• _Description of the task_
Where a line below holds the string "left", that line goes into the answer.

• _Data for review_

--- START ---

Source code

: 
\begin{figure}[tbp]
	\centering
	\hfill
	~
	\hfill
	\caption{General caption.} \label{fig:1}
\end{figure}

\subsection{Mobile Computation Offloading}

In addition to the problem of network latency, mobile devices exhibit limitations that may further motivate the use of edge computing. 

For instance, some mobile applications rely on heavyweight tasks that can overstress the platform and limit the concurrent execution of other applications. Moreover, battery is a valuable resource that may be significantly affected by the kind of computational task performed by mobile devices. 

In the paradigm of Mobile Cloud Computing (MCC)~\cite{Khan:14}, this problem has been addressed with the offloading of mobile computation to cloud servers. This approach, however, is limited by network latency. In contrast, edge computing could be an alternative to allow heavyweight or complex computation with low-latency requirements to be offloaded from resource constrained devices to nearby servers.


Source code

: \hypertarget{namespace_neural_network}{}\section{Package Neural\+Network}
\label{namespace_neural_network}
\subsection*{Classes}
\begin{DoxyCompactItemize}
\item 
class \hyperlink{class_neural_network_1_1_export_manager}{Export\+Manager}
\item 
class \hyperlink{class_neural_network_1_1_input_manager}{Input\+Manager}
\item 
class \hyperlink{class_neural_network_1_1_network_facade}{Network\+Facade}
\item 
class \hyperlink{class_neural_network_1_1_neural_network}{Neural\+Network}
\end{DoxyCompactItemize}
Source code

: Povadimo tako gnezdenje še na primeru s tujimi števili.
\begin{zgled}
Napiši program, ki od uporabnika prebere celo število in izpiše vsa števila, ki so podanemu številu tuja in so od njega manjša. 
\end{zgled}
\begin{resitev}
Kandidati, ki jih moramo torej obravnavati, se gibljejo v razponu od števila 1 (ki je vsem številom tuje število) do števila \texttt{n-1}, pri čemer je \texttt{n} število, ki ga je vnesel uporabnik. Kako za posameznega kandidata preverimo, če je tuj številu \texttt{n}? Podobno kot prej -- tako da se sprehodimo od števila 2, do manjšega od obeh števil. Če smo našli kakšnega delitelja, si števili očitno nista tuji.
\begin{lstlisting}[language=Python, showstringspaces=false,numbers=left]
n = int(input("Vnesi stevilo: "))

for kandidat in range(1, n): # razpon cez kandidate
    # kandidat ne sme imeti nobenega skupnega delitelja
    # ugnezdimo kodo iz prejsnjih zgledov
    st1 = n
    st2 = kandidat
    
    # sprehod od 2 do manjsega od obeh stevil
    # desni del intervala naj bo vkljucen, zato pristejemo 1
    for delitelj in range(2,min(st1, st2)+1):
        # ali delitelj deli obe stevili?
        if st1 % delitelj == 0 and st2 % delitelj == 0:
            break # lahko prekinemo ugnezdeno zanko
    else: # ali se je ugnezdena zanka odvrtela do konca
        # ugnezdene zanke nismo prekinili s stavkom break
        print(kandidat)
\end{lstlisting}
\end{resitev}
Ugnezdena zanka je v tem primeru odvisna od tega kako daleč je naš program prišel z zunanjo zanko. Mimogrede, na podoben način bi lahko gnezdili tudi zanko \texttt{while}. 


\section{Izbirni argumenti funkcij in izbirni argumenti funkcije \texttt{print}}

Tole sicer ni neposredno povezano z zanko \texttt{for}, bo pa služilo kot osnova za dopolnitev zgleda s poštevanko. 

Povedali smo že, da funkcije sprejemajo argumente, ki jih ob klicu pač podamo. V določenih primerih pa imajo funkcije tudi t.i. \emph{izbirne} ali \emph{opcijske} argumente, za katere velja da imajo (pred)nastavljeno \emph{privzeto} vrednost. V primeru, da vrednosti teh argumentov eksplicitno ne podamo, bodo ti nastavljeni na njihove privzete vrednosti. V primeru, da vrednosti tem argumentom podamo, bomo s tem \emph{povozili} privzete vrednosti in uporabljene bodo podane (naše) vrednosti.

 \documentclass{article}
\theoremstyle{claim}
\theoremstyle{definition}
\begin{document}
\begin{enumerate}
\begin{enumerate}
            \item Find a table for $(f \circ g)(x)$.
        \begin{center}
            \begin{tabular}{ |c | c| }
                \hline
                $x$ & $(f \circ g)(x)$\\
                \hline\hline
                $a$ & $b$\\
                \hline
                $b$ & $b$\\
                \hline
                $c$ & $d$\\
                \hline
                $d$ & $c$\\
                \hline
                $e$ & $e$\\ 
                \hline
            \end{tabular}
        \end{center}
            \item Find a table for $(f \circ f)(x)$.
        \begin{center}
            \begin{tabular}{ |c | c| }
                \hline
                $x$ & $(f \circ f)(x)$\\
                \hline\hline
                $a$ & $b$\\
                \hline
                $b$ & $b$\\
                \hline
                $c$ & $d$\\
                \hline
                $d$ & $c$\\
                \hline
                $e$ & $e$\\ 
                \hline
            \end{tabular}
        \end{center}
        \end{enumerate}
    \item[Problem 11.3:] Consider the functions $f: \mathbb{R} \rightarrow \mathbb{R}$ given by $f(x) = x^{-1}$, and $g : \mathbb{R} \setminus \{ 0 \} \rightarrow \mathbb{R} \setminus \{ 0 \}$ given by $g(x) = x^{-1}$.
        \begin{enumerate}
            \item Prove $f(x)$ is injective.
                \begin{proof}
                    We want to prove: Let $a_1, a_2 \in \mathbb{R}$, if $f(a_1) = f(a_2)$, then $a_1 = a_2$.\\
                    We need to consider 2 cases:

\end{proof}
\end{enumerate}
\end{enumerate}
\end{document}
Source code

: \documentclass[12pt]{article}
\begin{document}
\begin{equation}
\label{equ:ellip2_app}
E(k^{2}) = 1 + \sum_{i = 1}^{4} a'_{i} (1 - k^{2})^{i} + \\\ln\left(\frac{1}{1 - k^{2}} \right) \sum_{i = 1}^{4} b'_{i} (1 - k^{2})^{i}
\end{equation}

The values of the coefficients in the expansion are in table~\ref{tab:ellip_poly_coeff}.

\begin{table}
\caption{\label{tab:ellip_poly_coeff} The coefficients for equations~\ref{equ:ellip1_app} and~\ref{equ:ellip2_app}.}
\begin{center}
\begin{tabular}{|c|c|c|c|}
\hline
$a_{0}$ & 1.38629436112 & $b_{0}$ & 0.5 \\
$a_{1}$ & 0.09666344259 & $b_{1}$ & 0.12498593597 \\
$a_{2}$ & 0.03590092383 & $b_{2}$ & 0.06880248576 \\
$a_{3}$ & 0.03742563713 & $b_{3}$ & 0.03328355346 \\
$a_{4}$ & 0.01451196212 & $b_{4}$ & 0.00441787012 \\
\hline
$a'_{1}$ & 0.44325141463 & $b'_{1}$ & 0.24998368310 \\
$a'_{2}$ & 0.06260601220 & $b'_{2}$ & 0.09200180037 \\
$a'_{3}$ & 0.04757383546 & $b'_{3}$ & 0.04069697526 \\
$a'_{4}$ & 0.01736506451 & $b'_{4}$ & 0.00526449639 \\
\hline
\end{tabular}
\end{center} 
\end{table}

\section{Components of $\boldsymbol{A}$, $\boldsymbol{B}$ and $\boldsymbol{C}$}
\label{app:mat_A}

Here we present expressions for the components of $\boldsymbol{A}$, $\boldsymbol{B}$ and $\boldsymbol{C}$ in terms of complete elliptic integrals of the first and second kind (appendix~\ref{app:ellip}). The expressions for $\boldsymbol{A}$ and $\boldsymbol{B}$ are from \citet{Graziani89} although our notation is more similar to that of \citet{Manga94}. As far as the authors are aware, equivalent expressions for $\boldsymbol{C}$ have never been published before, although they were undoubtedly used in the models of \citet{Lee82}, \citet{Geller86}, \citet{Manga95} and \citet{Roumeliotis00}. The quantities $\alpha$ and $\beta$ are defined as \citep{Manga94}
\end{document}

--- END ---
--- START ---

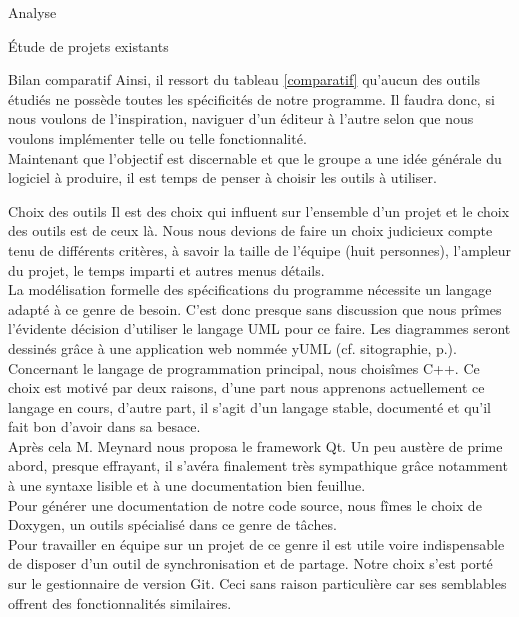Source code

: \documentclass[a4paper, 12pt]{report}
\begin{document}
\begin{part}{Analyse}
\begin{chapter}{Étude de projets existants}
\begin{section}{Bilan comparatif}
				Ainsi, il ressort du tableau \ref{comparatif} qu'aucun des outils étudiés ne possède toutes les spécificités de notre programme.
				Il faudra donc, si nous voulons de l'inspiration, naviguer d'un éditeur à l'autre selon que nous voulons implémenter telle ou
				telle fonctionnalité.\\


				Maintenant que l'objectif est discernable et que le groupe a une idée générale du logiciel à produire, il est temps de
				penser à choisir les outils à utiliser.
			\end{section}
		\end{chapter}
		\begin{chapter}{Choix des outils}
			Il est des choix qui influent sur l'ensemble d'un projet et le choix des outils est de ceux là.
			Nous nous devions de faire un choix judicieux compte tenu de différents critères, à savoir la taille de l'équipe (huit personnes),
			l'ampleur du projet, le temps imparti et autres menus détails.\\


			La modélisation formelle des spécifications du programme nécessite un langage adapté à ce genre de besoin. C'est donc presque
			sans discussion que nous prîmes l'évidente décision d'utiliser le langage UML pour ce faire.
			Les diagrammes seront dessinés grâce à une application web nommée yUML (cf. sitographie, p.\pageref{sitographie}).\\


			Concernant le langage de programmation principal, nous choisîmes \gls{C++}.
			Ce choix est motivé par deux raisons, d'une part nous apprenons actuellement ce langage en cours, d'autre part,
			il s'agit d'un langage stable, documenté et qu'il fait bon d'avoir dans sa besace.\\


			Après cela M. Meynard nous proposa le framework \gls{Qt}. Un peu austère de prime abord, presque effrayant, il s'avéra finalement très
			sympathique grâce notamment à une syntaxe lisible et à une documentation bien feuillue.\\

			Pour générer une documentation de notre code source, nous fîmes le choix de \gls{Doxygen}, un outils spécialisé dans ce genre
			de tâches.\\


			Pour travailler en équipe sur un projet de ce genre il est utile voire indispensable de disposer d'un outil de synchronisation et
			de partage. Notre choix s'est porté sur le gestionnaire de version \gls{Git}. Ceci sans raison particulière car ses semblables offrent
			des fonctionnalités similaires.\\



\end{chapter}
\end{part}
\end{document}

--- END ---

• _Written response_
\begin{lstlisting}[language=Python, showstringspaces=false,numbers=left]
E(k^{2}) = 1 + \sum_{i = 1}^{4} a'_{i} (1 - k^{2})^{i} + \\\ln\left(\frac{1}{1 - k^{2}} \right) \sum_{i = 1}^{4} b'_{i} (1 - k^{2})^{i}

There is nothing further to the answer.